[[ The records, beginning ]]

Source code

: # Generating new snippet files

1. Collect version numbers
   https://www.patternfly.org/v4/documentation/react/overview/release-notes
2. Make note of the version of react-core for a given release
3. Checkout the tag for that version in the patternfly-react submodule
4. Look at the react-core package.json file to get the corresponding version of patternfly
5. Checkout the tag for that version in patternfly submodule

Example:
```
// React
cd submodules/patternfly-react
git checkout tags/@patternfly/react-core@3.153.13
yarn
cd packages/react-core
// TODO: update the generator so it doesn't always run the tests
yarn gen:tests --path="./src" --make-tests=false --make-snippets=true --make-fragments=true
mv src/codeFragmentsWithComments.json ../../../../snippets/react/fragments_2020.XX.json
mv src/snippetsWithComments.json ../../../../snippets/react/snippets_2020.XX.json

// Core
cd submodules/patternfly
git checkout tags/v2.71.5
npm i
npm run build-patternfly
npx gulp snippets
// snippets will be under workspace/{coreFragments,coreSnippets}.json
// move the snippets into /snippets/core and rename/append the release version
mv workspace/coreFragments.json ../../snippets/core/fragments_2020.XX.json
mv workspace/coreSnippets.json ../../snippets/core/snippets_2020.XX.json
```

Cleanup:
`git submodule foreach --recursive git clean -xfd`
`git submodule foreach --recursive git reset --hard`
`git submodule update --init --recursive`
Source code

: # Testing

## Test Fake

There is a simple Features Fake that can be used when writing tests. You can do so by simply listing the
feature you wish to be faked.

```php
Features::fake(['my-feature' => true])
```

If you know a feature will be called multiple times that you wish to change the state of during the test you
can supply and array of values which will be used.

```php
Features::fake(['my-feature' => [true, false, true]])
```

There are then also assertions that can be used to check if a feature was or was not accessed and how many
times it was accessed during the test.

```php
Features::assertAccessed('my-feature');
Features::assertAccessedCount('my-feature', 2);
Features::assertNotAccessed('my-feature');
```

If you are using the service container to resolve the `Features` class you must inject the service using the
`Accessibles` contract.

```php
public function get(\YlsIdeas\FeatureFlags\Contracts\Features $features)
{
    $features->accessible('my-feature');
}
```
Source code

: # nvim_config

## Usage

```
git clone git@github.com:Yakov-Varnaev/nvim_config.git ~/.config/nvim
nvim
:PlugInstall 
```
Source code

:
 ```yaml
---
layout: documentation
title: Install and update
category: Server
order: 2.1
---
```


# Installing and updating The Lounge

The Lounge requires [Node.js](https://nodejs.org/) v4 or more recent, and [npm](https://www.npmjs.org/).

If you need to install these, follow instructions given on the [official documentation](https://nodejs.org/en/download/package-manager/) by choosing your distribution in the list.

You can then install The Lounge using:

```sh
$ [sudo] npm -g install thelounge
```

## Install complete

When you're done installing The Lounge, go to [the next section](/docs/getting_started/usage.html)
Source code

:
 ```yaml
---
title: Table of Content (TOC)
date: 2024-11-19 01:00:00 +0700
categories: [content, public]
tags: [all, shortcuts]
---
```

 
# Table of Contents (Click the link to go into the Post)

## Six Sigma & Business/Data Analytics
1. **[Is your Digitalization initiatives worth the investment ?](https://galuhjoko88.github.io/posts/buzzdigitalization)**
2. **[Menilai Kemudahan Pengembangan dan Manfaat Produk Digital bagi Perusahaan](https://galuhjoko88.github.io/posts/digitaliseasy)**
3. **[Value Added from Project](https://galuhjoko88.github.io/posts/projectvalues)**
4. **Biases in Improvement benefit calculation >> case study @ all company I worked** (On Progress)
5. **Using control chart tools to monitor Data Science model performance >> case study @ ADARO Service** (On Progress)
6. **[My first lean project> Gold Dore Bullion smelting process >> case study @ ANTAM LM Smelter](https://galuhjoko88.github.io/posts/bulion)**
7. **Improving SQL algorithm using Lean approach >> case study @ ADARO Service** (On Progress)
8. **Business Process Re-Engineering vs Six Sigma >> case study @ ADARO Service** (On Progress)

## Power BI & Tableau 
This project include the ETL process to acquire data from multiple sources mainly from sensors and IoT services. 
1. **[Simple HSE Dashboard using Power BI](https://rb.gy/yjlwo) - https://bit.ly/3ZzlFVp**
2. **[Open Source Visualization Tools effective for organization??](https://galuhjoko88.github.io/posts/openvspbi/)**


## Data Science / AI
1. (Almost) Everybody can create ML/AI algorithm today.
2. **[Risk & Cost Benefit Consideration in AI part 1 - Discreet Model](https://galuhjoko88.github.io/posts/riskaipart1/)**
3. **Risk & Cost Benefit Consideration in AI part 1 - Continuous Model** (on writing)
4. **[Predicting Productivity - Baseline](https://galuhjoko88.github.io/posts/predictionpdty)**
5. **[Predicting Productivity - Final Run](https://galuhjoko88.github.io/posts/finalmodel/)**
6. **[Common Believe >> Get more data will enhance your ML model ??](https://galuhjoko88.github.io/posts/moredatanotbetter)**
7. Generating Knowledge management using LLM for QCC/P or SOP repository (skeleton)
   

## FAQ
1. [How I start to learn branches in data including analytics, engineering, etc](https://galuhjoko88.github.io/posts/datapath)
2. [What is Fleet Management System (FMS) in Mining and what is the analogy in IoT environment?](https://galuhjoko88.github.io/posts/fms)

[[ The records, end ]]
[[ The records, beginning ]]

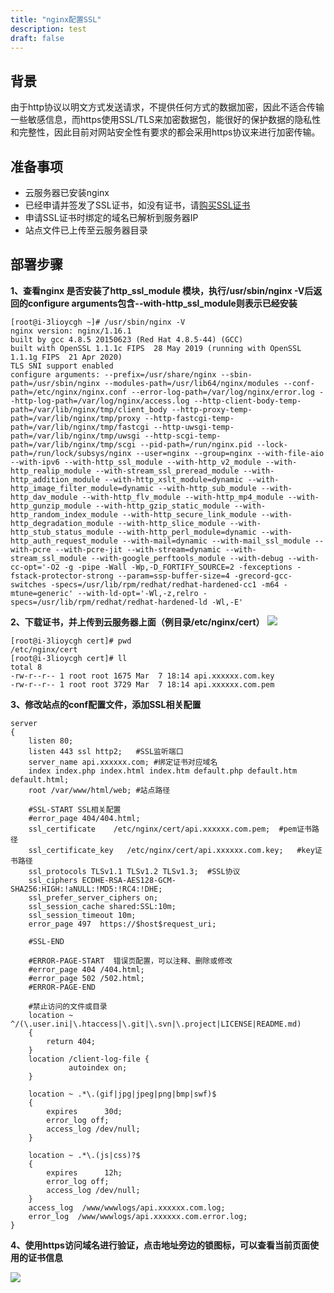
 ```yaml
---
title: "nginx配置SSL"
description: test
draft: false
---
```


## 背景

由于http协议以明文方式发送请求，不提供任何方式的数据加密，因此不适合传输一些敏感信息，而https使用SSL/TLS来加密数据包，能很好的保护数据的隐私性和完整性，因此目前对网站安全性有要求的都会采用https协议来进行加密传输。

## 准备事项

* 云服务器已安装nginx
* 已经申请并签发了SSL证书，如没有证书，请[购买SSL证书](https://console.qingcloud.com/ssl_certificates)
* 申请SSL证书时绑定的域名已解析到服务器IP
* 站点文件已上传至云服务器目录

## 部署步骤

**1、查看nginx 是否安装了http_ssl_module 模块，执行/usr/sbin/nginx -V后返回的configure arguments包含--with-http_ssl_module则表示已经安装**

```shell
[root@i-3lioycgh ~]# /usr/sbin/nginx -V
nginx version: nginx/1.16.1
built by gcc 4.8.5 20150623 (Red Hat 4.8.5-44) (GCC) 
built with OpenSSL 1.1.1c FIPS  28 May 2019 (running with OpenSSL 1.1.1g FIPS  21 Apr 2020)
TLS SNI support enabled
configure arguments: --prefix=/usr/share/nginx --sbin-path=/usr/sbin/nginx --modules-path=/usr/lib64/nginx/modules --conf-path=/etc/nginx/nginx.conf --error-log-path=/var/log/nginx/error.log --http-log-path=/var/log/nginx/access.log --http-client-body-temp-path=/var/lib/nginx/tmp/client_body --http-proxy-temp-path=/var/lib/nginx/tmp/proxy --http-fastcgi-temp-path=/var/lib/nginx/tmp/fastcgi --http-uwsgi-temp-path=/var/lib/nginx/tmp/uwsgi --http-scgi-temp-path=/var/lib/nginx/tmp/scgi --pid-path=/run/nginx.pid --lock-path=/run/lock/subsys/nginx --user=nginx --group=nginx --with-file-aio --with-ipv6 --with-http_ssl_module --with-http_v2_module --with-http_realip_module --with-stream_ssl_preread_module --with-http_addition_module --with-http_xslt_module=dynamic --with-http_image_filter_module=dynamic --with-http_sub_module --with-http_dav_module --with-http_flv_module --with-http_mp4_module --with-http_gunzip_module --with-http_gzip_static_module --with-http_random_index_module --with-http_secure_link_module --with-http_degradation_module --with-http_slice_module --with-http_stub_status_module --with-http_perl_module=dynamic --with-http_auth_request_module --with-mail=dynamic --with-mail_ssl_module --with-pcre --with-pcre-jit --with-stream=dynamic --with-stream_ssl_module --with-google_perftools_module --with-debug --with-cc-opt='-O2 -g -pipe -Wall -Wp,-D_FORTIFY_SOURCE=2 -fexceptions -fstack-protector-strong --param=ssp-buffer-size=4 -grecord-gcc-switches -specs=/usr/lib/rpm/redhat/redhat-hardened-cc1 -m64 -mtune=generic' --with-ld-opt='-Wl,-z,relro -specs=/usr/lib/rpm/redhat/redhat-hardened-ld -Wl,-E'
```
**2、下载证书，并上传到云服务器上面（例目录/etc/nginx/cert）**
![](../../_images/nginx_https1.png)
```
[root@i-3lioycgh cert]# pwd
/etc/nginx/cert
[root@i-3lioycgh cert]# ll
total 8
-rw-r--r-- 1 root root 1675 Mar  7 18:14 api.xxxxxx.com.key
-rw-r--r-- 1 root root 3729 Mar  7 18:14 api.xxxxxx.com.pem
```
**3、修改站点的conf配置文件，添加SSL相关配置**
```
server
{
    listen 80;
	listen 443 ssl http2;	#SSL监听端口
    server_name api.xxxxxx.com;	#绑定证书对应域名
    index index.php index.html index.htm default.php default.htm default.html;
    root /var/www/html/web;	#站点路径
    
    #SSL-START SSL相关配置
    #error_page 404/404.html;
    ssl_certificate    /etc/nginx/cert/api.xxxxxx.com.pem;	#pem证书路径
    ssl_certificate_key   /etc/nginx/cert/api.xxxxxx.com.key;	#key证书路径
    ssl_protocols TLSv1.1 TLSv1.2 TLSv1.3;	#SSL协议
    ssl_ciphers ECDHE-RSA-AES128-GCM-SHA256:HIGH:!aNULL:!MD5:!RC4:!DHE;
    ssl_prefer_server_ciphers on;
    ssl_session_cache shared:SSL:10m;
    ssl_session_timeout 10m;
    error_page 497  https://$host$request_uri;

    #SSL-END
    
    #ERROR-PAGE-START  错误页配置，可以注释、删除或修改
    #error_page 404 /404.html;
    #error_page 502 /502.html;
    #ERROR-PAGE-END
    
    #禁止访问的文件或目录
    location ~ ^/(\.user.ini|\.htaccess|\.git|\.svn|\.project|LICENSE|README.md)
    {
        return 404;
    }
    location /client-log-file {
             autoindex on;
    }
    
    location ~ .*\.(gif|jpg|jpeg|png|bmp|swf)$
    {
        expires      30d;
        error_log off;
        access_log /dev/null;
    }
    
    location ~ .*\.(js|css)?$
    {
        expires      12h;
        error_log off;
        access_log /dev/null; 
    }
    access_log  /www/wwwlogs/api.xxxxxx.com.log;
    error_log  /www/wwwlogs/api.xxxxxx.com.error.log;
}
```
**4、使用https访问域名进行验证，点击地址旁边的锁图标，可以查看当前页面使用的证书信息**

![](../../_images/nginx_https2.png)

[[ The records, end ]]

The problem =>
The answer is to be one number: the count of lines in the entries containing the string "posts".

Completed exercise =>
11